How to complete this task:
Each line starting at the one that contains "If you've always" and ending at the one that contains "### [Indoor Localization" must be returned exactly, and the rest of the listing is left out.
(Exercise material)
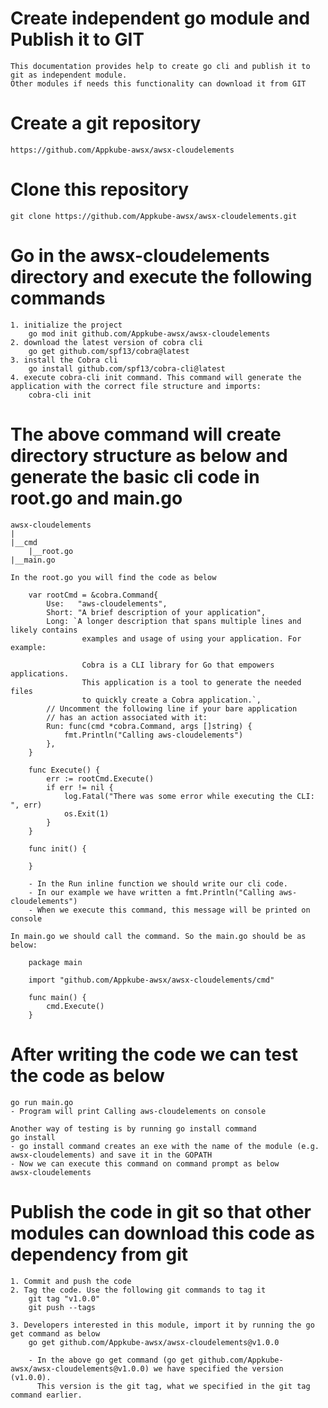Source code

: # Create independent go module and Publish it to GIT
    This documentation provides help to create go cli and publish it to git as independent module. 
    Other modules if needs this functionality can download it from GIT

# Create a git repository
    https://github.com/Appkube-awsx/awsx-cloudelements

# Clone this repository 
    git clone https://github.com/Appkube-awsx/awsx-cloudelements.git

# Go in the awsx-cloudelements directory and execute the following commands
    1. initialize the project
        go mod init github.com/Appkube-awsx/awsx-cloudelements
    2. download the latest version of cobra cli
        go get github.com/spf13/cobra@latest
    3. install the Cobra cli
	    go install github.com/spf13/cobra-cli@latest
    4. execute cobra-cli init command. This command will generate the application with the correct file structure and imports:
        cobra-cli init
    
# The above command will create directory structure as below and generate the basic cli code in root.go and main.go
	
	awsx-cloudelements
	|
	|__cmd
        |__root.go
	|__main.go

    In the root.go you will find the code as below
	
        var rootCmd = &cobra.Command{
            Use:   "aws-cloudelements",
            Short: "A brief description of your application",
            Long: `A longer description that spans multiple lines and likely contains
                    examples and usage of using your application. For example:
    
                    Cobra is a CLI library for Go that empowers applications.
                    This application is a tool to generate the needed files
                    to quickly create a Cobra application.`,
            // Uncomment the following line if your bare application
            // has an action associated with it:
            Run: func(cmd *cobra.Command, args []string) {
                fmt.Println("Calling aws-cloudelements")
            },
        }

        func Execute() {
            err := rootCmd.Execute()
            if err != nil {
                log.Fatal("There was some error while executing the CLI: ", err)
                os.Exit(1)
            }
        }

        func init() {
            
        }

        - In the Run inline function we should write our cli code. 
        - In our example we have written a fmt.Println("Calling aws-cloudelements")
        - When we execute this command, this message will be printed on console
    
    In main.go we should call the command. So the main.go should be as below:
    
        package main

        import "github.com/Appkube-awsx/awsx-cloudelements/cmd"

        func main() {
            cmd.Execute()
        }

# After writing the code we can test the code as below
    go run main.go
    - Program will print Calling aws-cloudelements on console 
    
    Another way of testing is by running go install command
    go install
    - go install command creates an exe with the name of the module (e.g. awsx-cloudelements) and save it in the GOPATH
    - Now we can execute this command on command prompt as below
    awsx-cloudelements

# Publish the code in git so that other modules can download this code as dependency from git
    1. Commit and push the code
    2. Tag the code. Use the following git commands to tag it
        git tag "v1.0.0"
	    git push --tags
        
    3. Developers interested in this module, import it by running the go get command as below
        go get github.com/Appkube-awsx/awsx-cloudelements@v1.0.0
        
        - In the above go get command (go get github.com/Appkube-awsx/awsx-cloudelements@v1.0.0) we have specified the version (v1.0.0).
          This version is the git tag, what we specified in the git tag command earlier. 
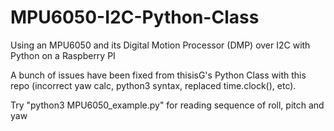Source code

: # MPU6050-I2C-Python-Class
Using an MPU6050 and its Digital Motion Processor (DMP) over I2C with Python on a Raspberry PI

A bunch of issues have been fixed from thisisG's Python Class with this repo (incorrect yaw calc, python3 syntax, replaced time.clock(), etc).

Try "python3 MPU6050_example.py" for reading sequence of roll, pitch and yaw

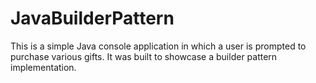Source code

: # JavaBuilderPattern
This is a simple Java console application in which a user is prompted to purchase various gifts. It was built to showcase a builder pattern implementation.
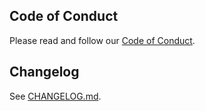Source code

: ## Code of Conduct

Please read and follow our [Code of Conduct](CODE_OF_CONDUCT.md).

## Changelog

See [CHANGELOG.md](CHANGELOG.md).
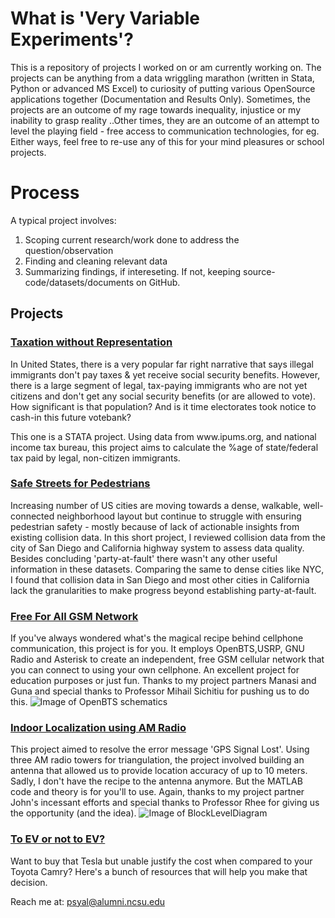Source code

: # What is 'Very Variable Experiments'?

This is a repository of projects I worked on or am currently working on. The projects can be anything from a data wriggling  marathon (written in Stata, Python or advanced MS Excel) to curiosity of putting various OpenSource applications together (Documentation and Results Only). Sometimes, the projects are an outcome of my rage towards inequality, injustice or my inability to grasp reality ..Other times, they are an outcome of an attempt to level the playing field - free access to communication technologies, for eg. Either ways, feel free to re-use any of this for your mind pleasures or school projects.

# Process

A typical project involves:
1. Scoping current research/work done to address the question/observation
2. Finding and cleaning relevant data
3. Summarizing findings, if intereseting. If not, keeping source-code/datasets/documents on GitHub.


## Projects

### [Taxation without Representation](https://github.com/PSyalPySal/VeryVariableExperiments/tree/master/TaxationWithoutRepresentation)
<p> In United States, there is a very popular far right narrative that says illegal immigrants don't pay taxes & yet receive social security benefits. However, there is a large segment of legal, tax-paying immigrants who are not yet citizens and don't get any social security benefits (or are allowed to vote). How significant is that population? And is it time electorates took notice to cash-in this future votebank? </p>
This one is a STATA project. Using data from www.ipums.org, and national income tax bureau, this project aims to calculate the %age of state/federal tax paid by legal, non-citizen immigrants.

### [Safe Streets for Pedestrians](https://github.com/PSyalPySal/VeryVariableExperiments/tree/master/PolicyPathways_SaferStreets)
Increasing number of US cities are moving towards a dense, walkable, well-connected neighborhood layout but continue to struggle with ensuring pedestrian safety - mostly because of lack of actionable insights from existing collision data. In this short project, I reviewed collision data from the city of San Diego and California highway system to assess data quality. Besides concluding 'party-at-fault' there wasn't any other useful information in these datasets. Comparing the same to dense cities like NYC, I found that collision data in San Diego and most other cities in California lack the granularities to make progress beyond establishing party-at-fault.

### [Free For All GSM Network](https://github.com/PSyalPySal/VeryVariableExperiments/tree/master/FreeGSM)
If you've always wondered what's the magical recipe behind cellphone communication, this project is for you. It employs OpenBTS,USRP, GNU Radio and Asterisk to create an independent, free GSM cellular network that you can connect to using your own cellphone.
An excellent project for education purposes or just fun. Thanks to my project partners Manasi and Guna and special thanks to Professor Mihail Sichitiu for pushing us to do this.
![Image of OpenBTS schematics](https://github.com/PSyalPySal/VeryVariableExperiments/blob/master/FreeGSM/OpenBTS_Schematics.png)

### [Indoor Localization using AM Radio](https://github.com/PSyalPySal/VeryVariableExperiments/tree/master/IndoorLocalizationAMRadioWaves)
This project aimed to resolve the error message 'GPS Signal Lost'. Using three AM radio towers for triangulation, the project involved building an antenna that allowed us to provide location accuracy of up to 10 meters. Sadly, I don't have the recipe to the antenna anymore. But the MATLAB code and theory is for you'll to use. Again, thanks to my project partner John's incessant efforts and special thanks to Professor Rhee for giving us the opportunity (and the idea).
![Image of BlockLevelDiagram](https://github.com/PSyalPySal/VeryVariableExperiments/blob/master/IndoorLocalizationAMRadioWaves/BlockLevelDiagram.png)

### [To EV or not to EV?]()
<p>Want to buy that Tesla but unable justify the cost when compared to your Toyota Camry? Here's a bunch of resources that will help you make that decision. </p>












Reach me at: psyal@alumni.ncsu.edu
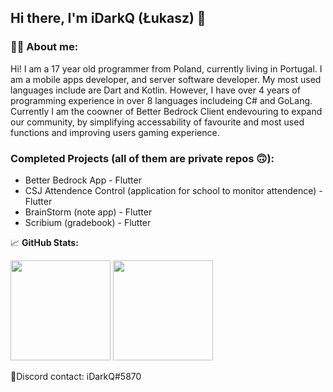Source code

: 
## Hi there, I'm iDarkQ (Łukasz) 👋

### 🧒🏼 **About me:**
Hi! I am a 17 year old programmer from Poland, currently living in Portugal. I am a mobile apps developer, and server software developer. My most used languages include are Dart and Kotlin. However, I have over 4 years of programming experience in over 8 languages includeing C# and GoLang. Currently I am the coowner of Better Bedrock Client endevouring to expand our community, by simplifying accessability of favourite and most used functions and improving users gaming experience. 

### Completed Projects (all of them are private repos 🙃):
- Better Bedrock App - Flutter
- CSJ Attendence Control (application for school to monitor attendence) - Flutter
- BrainStorm (note app) - Flutter
- Scribium (gradebook) - Flutter

📈 **GitHub Stats:**

<p>
  <img height="160em" src="https://github-readme-stats-lilac-beta-32.vercel.app/api?username=iDarkQ&show_icons=true&hide_border=true&&count_private=true&include_all_commits=true&theme=transparent" />
  <img height="160em" src="https://github-readme-stats-lilac-beta-32.vercel.app/api/top-langs/?username=iDarkQ&exclude_repo=KNN-Image-Classification&show_icons=true&hide_border=true&layout=donut&langs_count=5&hide=PHP&theme=transparent"/>
</p>

📱Discord contact: iDarkQ#5870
(End Exercise material)
Completed task:
If you've always wondered what's the magical recipe behind cellphone communication, this project is for you. It employs OpenBTS,USRP, GNU Radio and Asterisk to create an independent, free GSM cellular network that you can connect to using your own cellphone.
An excellent project for education purposes or just fun. Thanks to my project partners Manasi and Guna and special thanks to Professor Mihail Sichitiu for pushing us to do this.
![Image of OpenBTS schematics](https://github.com/PSyalPySal/VeryVariableExperiments/blob/master/FreeGSM/OpenBTS_Schematics.png)

### [Indoor Localization using AM Radio](https://github.com/PSyalPySal/VeryVariableExperiments/tree/master/IndoorLocalizationAMRadioWaves)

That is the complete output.